Ohio's 5th Congressional District House election, 2010
| Party |  | Candidate | Votes | % |
|  | Republican | Bob Latta (incumbent) | 140,703 | 67.82% |
|  | Democratic | Caleb Finkenbiner | 54,919 | 26.47% |
|  | Libertarian | Brian Smith | 11,831 | 5.70% |
| Total votes |  |  | 207,453 | 100% |
|  | Republican hold |  |  |  |  |

==District 6==

Democratic incumbent Charlie Wilson represented this district since 2007. He faced Republican nominee Bill Johnson, Libertarian nominee Martin J. "Buck" Elsass (campaign site, PVS), and Constitution Party nominee Richard E. Cadle (PVS ) in the general election. In 2008, McCain carried this district with 50% of the vote. Wilson was defeated in 2010.

- from CQ Politics
- Campaign contributions from OpenSecrets
- Race profile at The New York Times
- OH - District 6 from OurCampaigns.com

=== Predictions ===

| Source | Ranking | As of |
|---|---|---|
| The Cook Political Report | Tossup | November 1, 2010 |
| Rothenberg | Tossup | November 1, 2010 |
| Sabato's Crystal Ball | Lean D | November 1, 2010 |
| RCP | Tossup | November 1, 2010 |
| CQ Politics | Tossup | October 28, 2010 |
| New York Times | Tossup | November 1, 2010 |
| FiveThirtyEight | Lean D | November 1, 2010 |

=== Results ===

Ohio's 6th Congressional District House election, 2010
| Party |  | Candidate | Votes | % |
|  | Republican | Bill Johnson | 103,170 | 50.19% |
|  | Democratic | Charlie Wilson (incumbent) | 92,823 | 45.15% |
|  | Constitution | Richard Cadle | 5,077 | 2.47% |
|  | Libertarian | Martin Elsass | 4,505 | 2.19% |
| Total votes |  |  | 205,575 | 100% |
|  | Republican gain from Democratic |  |  |  |  |

==District 7==

Republican incumbent Steve Austria had represented the district since 2009. He faced Democrat Bill Conner (campaign site , PVS ), Libertarian John D. Anderson (campaign site, PVS ), and Constitution Party David Easton (PVS ) in the general election. In 2008, McCain carried the district with 54% of the vote.
- from CQ Politics
- Campaign contributions from OpenSecrets
- Race profile at The New York Times
- OH - District 7 from OurCampaigns.com

=== Predictions ===

| Source | Ranking | As of |
|---|---|---|
| The Cook Political Report | Safe R | November 1, 2010 |
| Rothenberg | Safe R | November 1, 2010 |
| Sabato's Crystal Ball | Safe R | November 1, 2010 |
| RCP | Safe R | November 1, 2010 |
| CQ Politics | Safe R | October 28, 2010 |
| New York Times | Safe R | November 1, 2010 |
| FiveThirtyEight | Safe R | November 1, 2010 |

=== Results ===

Ohio's 7th Congressional District House election, 2010
| Party |  | Candidate | Votes | % |
|  | Republican | Steve Austria (incumbent) | 135,721 | 62.17% |
|  | Democratic | Bill Conner | 70,400 | 32.25% |
|  | Libertarian | John Anderson | 9,381 | 4.30% |
|  | Constitution | David Easton | 2,811 | 1.29% |
| Total votes |  |  | 218,313 | 100% |
|  | Republican hold |  |  |  |  |

==District 8==

Republican Speaker of the House John Boehner, who had represented this district since 1991, ran for reelection. He ran against Democratic nominee and West Point Army veteran Justin Coussoule, Constitution Party nominee Jim Condit (campaign site, PVS ), and Libertarian David Harlow (PVS ) in the general election.

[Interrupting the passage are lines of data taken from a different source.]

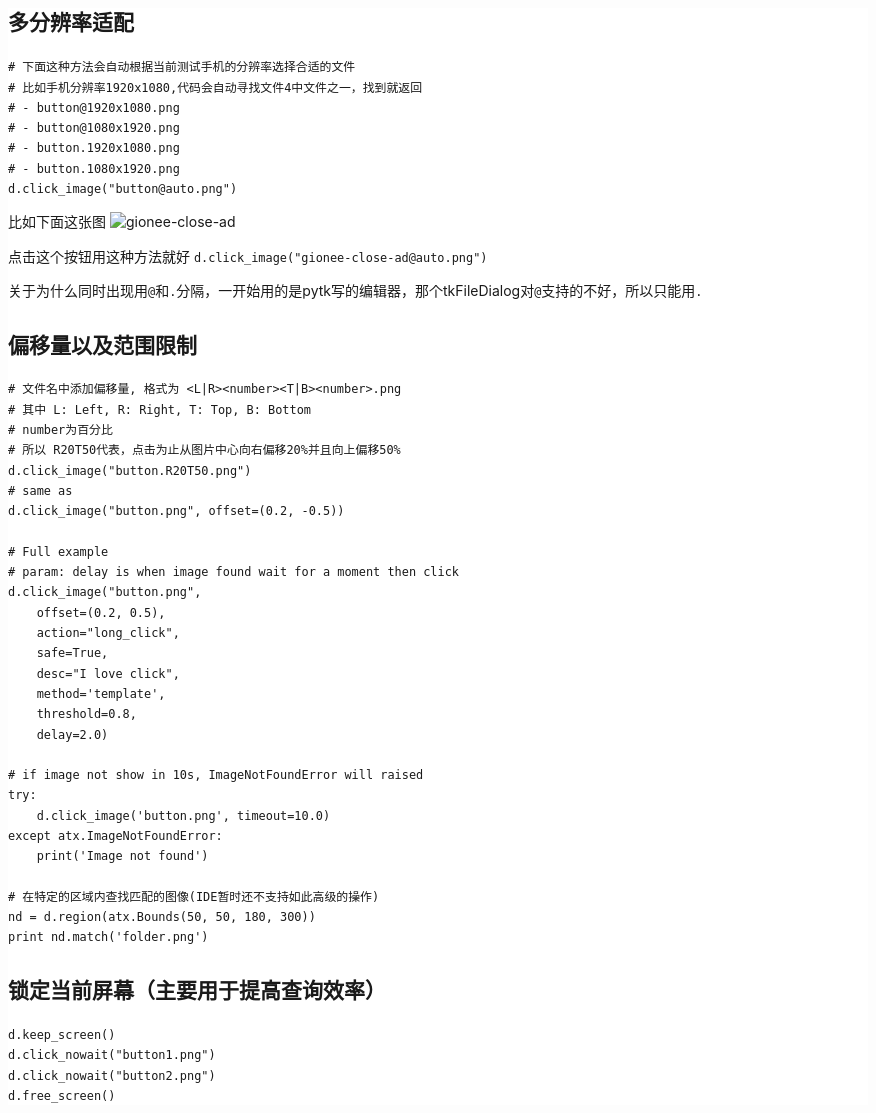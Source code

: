 ## 多分辨率适配
```
# 下面这种方法会自动根据当前测试手机的分辨率选择合适的文件
# 比如手机分辨率1920x1080,代码会自动寻找文件4中文件之一，找到就返回
# - button@1920x1080.png
# - button@1080x1920.png
# - button.1920x1080.png
# - button.1080x1920.png
d.click_image("button@auto.png")
```

比如下面这张图
![gionee-close-ad](multisize-button.png)

点击这个按钮用这种方法就好 `d.click_image("gionee-close-ad@auto.png")`

关于为什么同时出现用`@`和`.`分隔，一开始用的是pytk写的编辑器，那个tkFileDialog对`@`支持的不好，所以只能用`.`

## 偏移量以及范围限制

```
# 文件名中添加偏移量, 格式为 <L|R><number><T|B><number>.png
# 其中 L: Left, R: Right, T: Top, B: Bottom
# number为百分比
# 所以 R20T50代表，点击为止从图片中心向右偏移20%并且向上偏移50%
d.click_image("button.R20T50.png")
# same as
d.click_image("button.png", offset=(0.2, -0.5))

# Full example
# param: delay is when image found wait for a moment then click
d.click_image("button.png", 
	offset=(0.2, 0.5), 
	action="long_click", 
	safe=True, 
	desc="I love click", 
	method='template', 
	threshold=0.8,
	delay=2.0)

# if image not show in 10s, ImageNotFoundError will raised
try:
	d.click_image('button.png', timeout=10.0)
except atx.ImageNotFoundError:
	print('Image not found')

# 在特定的区域内查找匹配的图像(IDE暂时还不支持如此高级的操作)
nd = d.region(atx.Bounds(50, 50, 180, 300))
print nd.match('folder.png')
```

## 锁定当前屏幕（主要用于提高查询效率）
```
d.keep_screen()
d.click_nowait("button1.png")
d.click_nowait("button2.png")
d.free_screen()
```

Boehner won the Republican primary with 49,639 votes (84%), winning against Manfred Schreyer and Tom McMasters.
- from CQ Politics
- Campaign contributions from OpenSecrets
- Race profile at The New York Times
- OH - District 8 from OurCampaigns.com

=== Predictions ===

| Source | Ranking | As of |
|---|---|---|
| The Cook Political Report | Safe R | November 1, 2010 |
| Rothenberg | Safe R | November 1, 2010 |
| Sabato's Crystal Ball | Safe R | November 1, 2010 |
| RCP | Safe R | November 1, 2010 |
| CQ Politics | Safe R | October 28, 2010 |
| New York Times | Safe R | November 1, 2010 |
| FiveThirtyEight | Safe R | November 1, 2010 |

=== Results ===

Ohio's 8th Congressional District House election, 2010
| Party |  | Candidate | Votes | % |
|  | Republican | John Boehner (incumbent) | 142,731 | 65.64% |
|  | Democratic | Justin Coussoule | 65,883 | 30.30% |
|  | Libertarian | David Harlow | 5,121 | 2.36% |
|  | Constitution | James Condit Jr. | 3,701 | 1.70% |
| Total votes |  |  | 217,436 | 100% |
|  | Republican hold |  |  |  |  |

==District 9==

Democratic incumbent Marcy Kaptur, who had represented this district since 1983, was running for reelection. She was challenged by Republican nominee businessman Rich Iott. Libertarian Jeremy D. Swartz dropped out in June for family reasons. Libertarian Joseph Jaffe withdrew on September 10. In 2008, Obama carried the district with 62% of the vote.
- Debate, Fox Toledo and Toledo Free Press, October 11, 2010 (30:46)
- from CQ Politics
- Campaign contributions from OpenSecrets
- Race profile at The New York Times
- OH - District 9 from OurCampaigns.com

FEC, Campaign Finance as of 6/30/10

| Candidate (party) | Receipts | Disbursements | Cash on hand | Debt |
|---|---|---|---|---|
| Rich Iott (R) | $876,968 | $606,603 | $324,091 | $823,100 |
| Marcy Kaptur (D) | $313,131 | $223,776 | $1,044,932 | $0 |

=== Predictions ===

| Source | Ranking | As of |
|---|---|---|
| The Cook Political Report | Safe D | November 1, 2010 |
| Rothenberg | Safe D | November 1, 2010 |
| Sabato's Crystal Ball | Safe D | November 1, 2010 |
| RCP | Safe D | November 1, 2010 |
| CQ Politics | Safe D | October 28, 2010 |
| New York Times | Safe D | November 1, 2010 |
| FiveThirtyEight | Safe D | November 1, 2010 |

=== Results ===

Ohio's 9th Congressional District House election, 2010
| Party |  | Candidate | Votes | % |
|  | Democratic | Marcy Kaptur (incumbent) | 121,819 | 59.35% |
|  | Republican | Rich Iott | 83,423 | 40.65% |
| Total votes |  |  | 205,242 | 100% |
|  | Democratic hold |  |  |  |  |

==District 10==

Democratic incumbent Dennis Kucinich had represented this district since 1997. He faced Republican Peter J. Corrigan (PVS ) and Libertarian Jeff Goggins (PVS )in the general election. In 2008, Obama carried the district with 59% of the vote.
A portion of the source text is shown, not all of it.